:: Recorded data

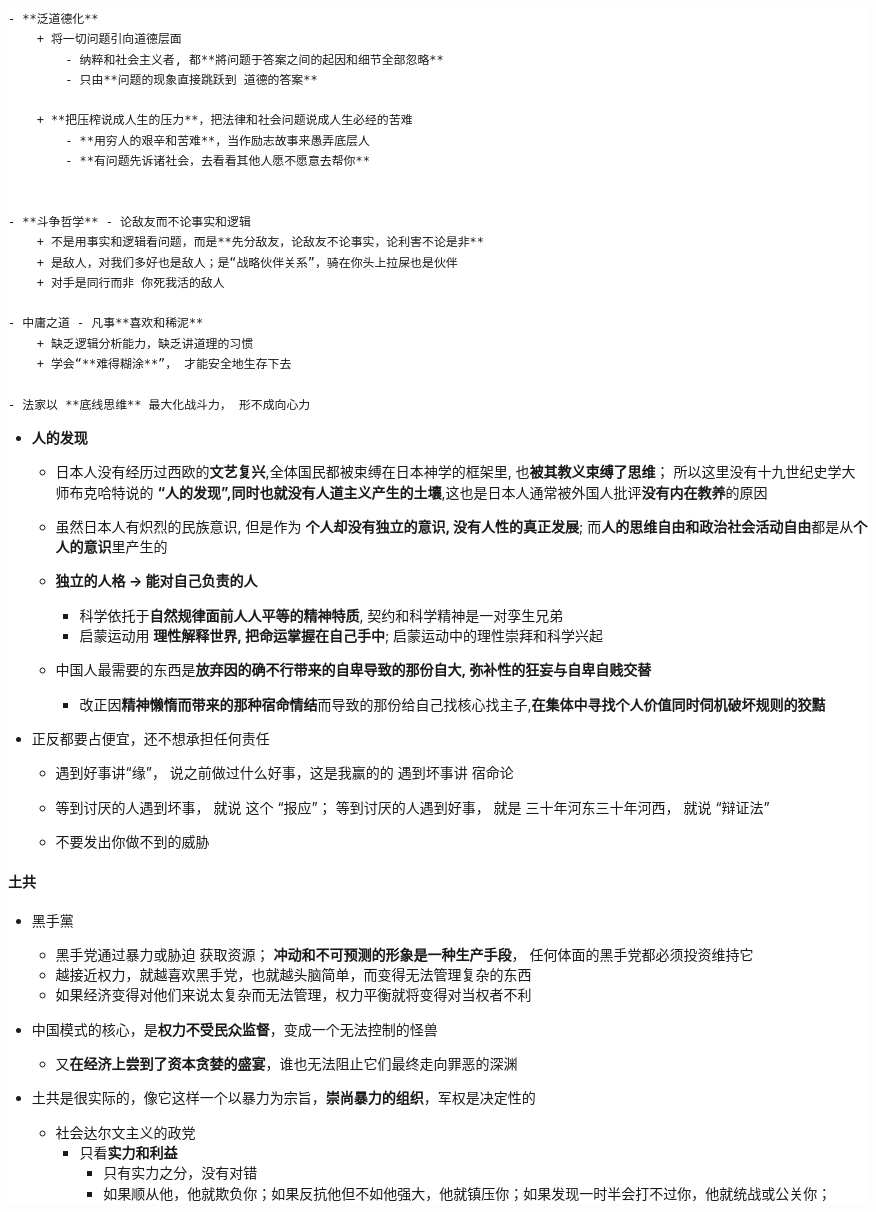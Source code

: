 
    - **泛道德化**  
        + 将一切问题引向道德层面   
            - 纳粹和社会主义者, 都**將问题于答案之间的起因和细节全部忽略**  
            - 只由**问题的现象直接跳跃到 道德的答案**  

        + **把压榨说成人生的压力**，把法律和社会问题说成人生必经的苦难  
            - **用穷人的艰辛和苦难**，当作励志故事来愚弄底层人  
            - **有问题先诉诸社会，去看看其他人愿不愿意去帮你**  
            

    - **斗争哲学** - 论敌友而不论事实和逻辑  
	    + 不是用事实和逻辑看问题，而是**先分敌友，论敌友不论事实，论利害不论是非**  
	    + 是敌人，对我们多好也是敌人；是“战略伙伴关系”，骑在你头上拉屎也是伙伴  
        + 对手是同行而非 你死我活的敌人  

    - 中庸之道 - 凡事**喜欢和稀泥**  
        + 缺乏逻辑分析能力，缺乏讲道理的习惯  
        + 学会“**难得糊涂**”， 才能安全地生存下去    

    - 法家以 **底线思维** 最大化战斗力， 形不成向心力  


* **人的发现**
    - 日本人没有经历过西欧的**文艺复兴**,全体国民都被束缚在日本神学的框架里, 也**被其教义束缚了思维**；  所以这里没有十九世纪史学大师布克哈特说的 **“人的发现”,同时也就没有人道主义产生的土壤**,这也是日本人通常被外国人批评**没有内在教养**的原因

    -  虽然日本人有炽烈的民族意识, 但是作为 **个人却没有独立的意识, 没有人性的真正发展**;
      而**人的思维自由和政治社会活动自由**都是从**个人的意识**里产生的  

    - **独立的人格 -> 能对自己负责的人**  
        + 科学依托于**自然规律面前人人平等的精神特质**, 契约和科学精神是一对孪生兄弟
        + 启蒙运动用 **理性解释世界, 把命运掌握在自己手中**;  启蒙运动中的理性崇拜和科学兴起  

    - 中国人最需要的东西是**放弃因的确不行带来的自卑导致的那份自大, 弥补性的狂妄与自卑自贱交替**  
        + 改正因**精神懒惰而带来的那种宿命情结**而导致的那份给自己找核心找主子,**在集体中寻找个人价值同时伺机破坏规则的狡黠**  


* 正反都要占便宜，还不想承担任何责任  
    - 遇到好事讲“缘”， 说之前做过什么好事，这是我赢的的  遇到坏事讲 宿命论  
    - 等到讨厌的人遇到坏事， 就说 这个 “报应”；  等到讨厌的人遇到好事， 就是 三十年河东三十年河西， 就说 “辩证法”  

    - 不要发出你做不到的威胁  


#### 土共    
* 黑手黨  
    - 黑手党通过暴力或胁迫 获取资源； **冲动和不可预测的形象是一种生产手段**， 任何体面的黑手党都必须投资维持它  
    - 越接近权力，就越喜欢黑手党，也就越头脑简单，而变得无法管理复杂的东西  
    - 如果经济变得对他们来说太复杂而无法管理，权力平衡就将变得对当权者不利  

* 中国模式的核心，是**权力不受民众监督**，变成一个无法控制的怪兽  
    - 又**在经济上尝到了资本贪婪的盛宴**，谁也无法阻止它们最终走向罪恶的深渊  

* 土共是很实际的，像它这样一个以暴力为宗旨，**崇尚暴力的组织**，军权是决定性的  
    - 社会达尔文主义的政党  
        + 只看**实力和利益** 
            - 只有实力之分，没有对错
            - 如果顺从他，他就欺负你；如果反抗他但不如他强大，他就镇压你；如果发现一时半会打不过你，他就统战或公关你；

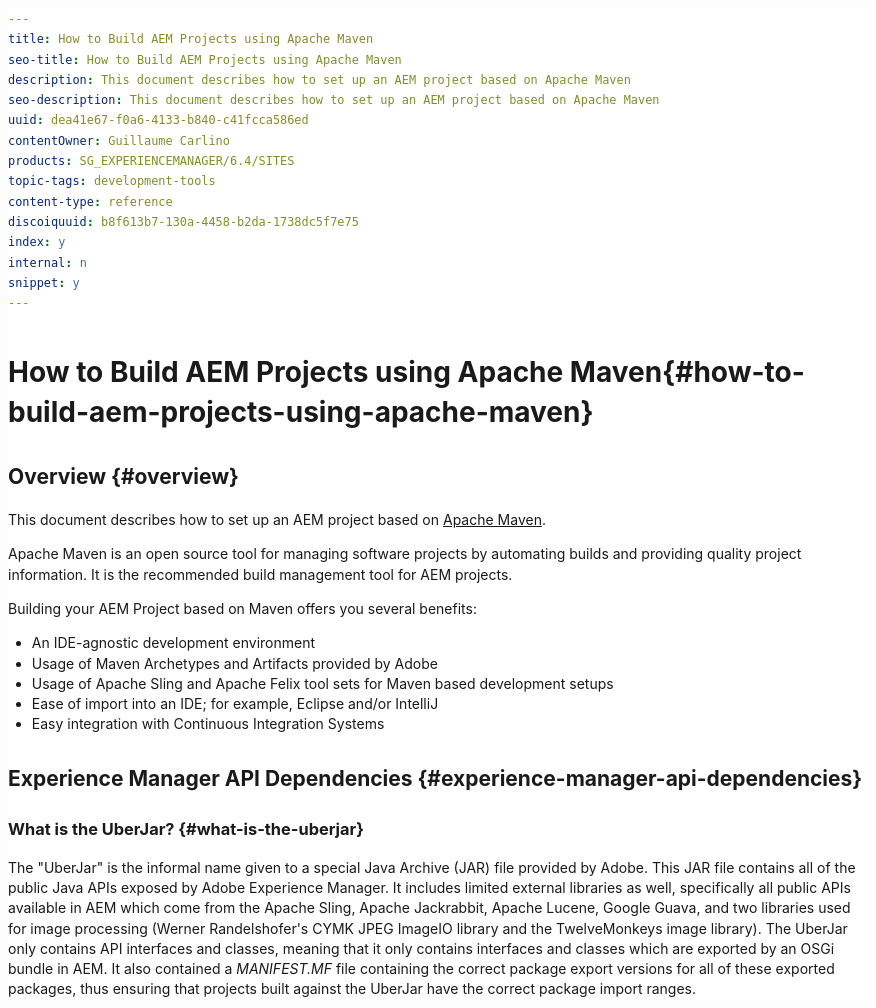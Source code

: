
 ```yaml
---
title: How to Build AEM Projects using Apache Maven
seo-title: How to Build AEM Projects using Apache Maven
description: This document describes how to set up an AEM project based on Apache Maven
seo-description: This document describes how to set up an AEM project based on Apache Maven
uuid: dea41e67-f0a6-4133-b840-c41fcca586ed
contentOwner: Guillaume Carlino
products: SG_EXPERIENCEMANAGER/6.4/SITES
topic-tags: development-tools
content-type: reference
discoiquuid: b8f613b7-130a-4458-b2da-1738dc5f7e75
index: y
internal: n
snippet: y
---
```


# How to Build AEM Projects using Apache Maven{#how-to-build-aem-projects-using-apache-maven}

## Overview {#overview}

This document describes how to set up an AEM project based on [Apache Maven](http://maven.apache.org/).

Apache Maven is an open source tool for managing software projects by automating builds and providing quality project information. It is the recommended build management tool for AEM projects.

Building your AEM Project based on Maven offers you several benefits:

* An IDE-agnostic development environment
* Usage of Maven Archetypes and Artifacts provided by Adobe
* Usage of Apache Sling and Apache Felix tool sets for Maven based development setups
* Ease of import into an IDE; for example, Eclipse and/or IntelliJ
* Easy integration with Continuous Integration Systems

## Experience Manager API Dependencies {#experience-manager-api-dependencies}

### What is the UberJar? {#what-is-the-uberjar}

The "UberJar" is the informal name given to a special Java Archive (JAR) file provided by Adobe. This JAR file contains all of the public Java APIs exposed by Adobe Experience Manager. It includes limited external libraries as well, specifically all public APIs available in AEM which come from the Apache Sling, Apache Jackrabbit, Apache Lucene, Google Guava, and two libraries used for image processing (Werner Randelshofer's CYMK JPEG ImageIO library and the TwelveMonkeys image library). The UberJar only contains API interfaces and classes, meaning that it only contains interfaces and classes which are exported by an OSGi bundle in AEM. It also contained a *MANIFEST.MF* file containing the correct package export versions for all of these exported packages, thus ensuring that projects built against the UberJar have the correct package import ranges.
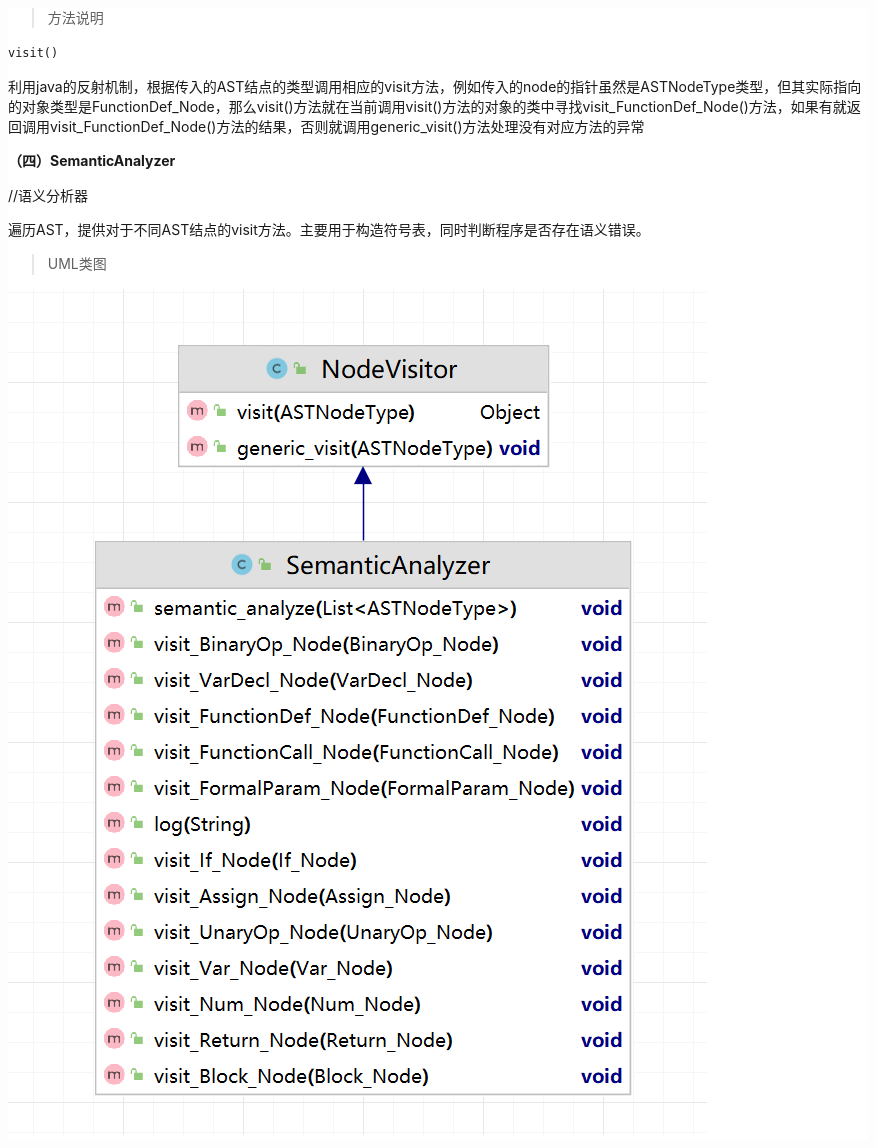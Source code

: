 > 方法说明

`visit()`

利用java的反射机制，根据传入的AST结点的类型调用相应的visit方法，例如传入的node的指针虽然是ASTNodeType类型，但其实际指向的对象类型是FunctionDef_Node，那么visit()方法就在当前调用visit()方法的对象的类中寻找visit_FunctionDef_Node()方法，如果有就返回调用visit_FunctionDef_Node()方法的结果，否则就调用generic_visit()方法处理没有对应方法的异常

**（四）SemanticAnalyzer**

//语义分析器

遍历AST，提供对于不同AST结点的visit方法。主要用于构造符号表，同时判断程序是否存在语义错误。

> UML类图

![](image017.png)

::::

> Exercise goal: The lines from the start of the records above through the line that holds "但是作为 **个人却没有独立的意识, 没有人性的真正发展**;" are to be copied exactly, both ends included, and no pictures are to be copied.

> Task result:
Source code

: 
    - **泛道德化**  
        + 将一切问题引向道德层面   
            - 纳粹和社会主义者, 都**將问题于答案之间的起因和细节全部忽略**  
            - 只由**问题的现象直接跳跃到 道德的答案**  

        + **把压榨说成人生的压力**，把法律和社会问题说成人生必经的苦难  
            - **用穷人的艰辛和苦难**，当作励志故事来愚弄底层人  
            - **有问题先诉诸社会，去看看其他人愿不愿意去帮你**  
            

    - **斗争哲学** - 论敌友而不论事实和逻辑  
	    + 不是用事实和逻辑看问题，而是**先分敌友，论敌友不论事实，论利害不论是非**  
	    + 是敌人，对我们多好也是敌人；是“战略伙伴关系”，骑在你头上拉屎也是伙伴  
        + 对手是同行而非 你死我活的敌人  

    - 中庸之道 - 凡事**喜欢和稀泥**  
        + 缺乏逻辑分析能力，缺乏讲道理的习惯  
        + 学会“**难得糊涂**”， 才能安全地生存下去    

    - 法家以 **底线思维** 最大化战斗力， 形不成向心力  


* **人的发现**
    - 日本人没有经历过西欧的**文艺复兴**,全体国民都被束缚在日本神学的框架里, 也**被其教义束缚了思维**；  所以这里没有十九世纪史学大师布克哈特说的 **“人的发现”,同时也就没有人道主义产生的土壤**,这也是日本人通常被外国人批评**没有内在教养**的原因

    -  虽然日本人有炽烈的民族意识, 但是作为 **个人却没有独立的意识, 没有人性的真正发展**;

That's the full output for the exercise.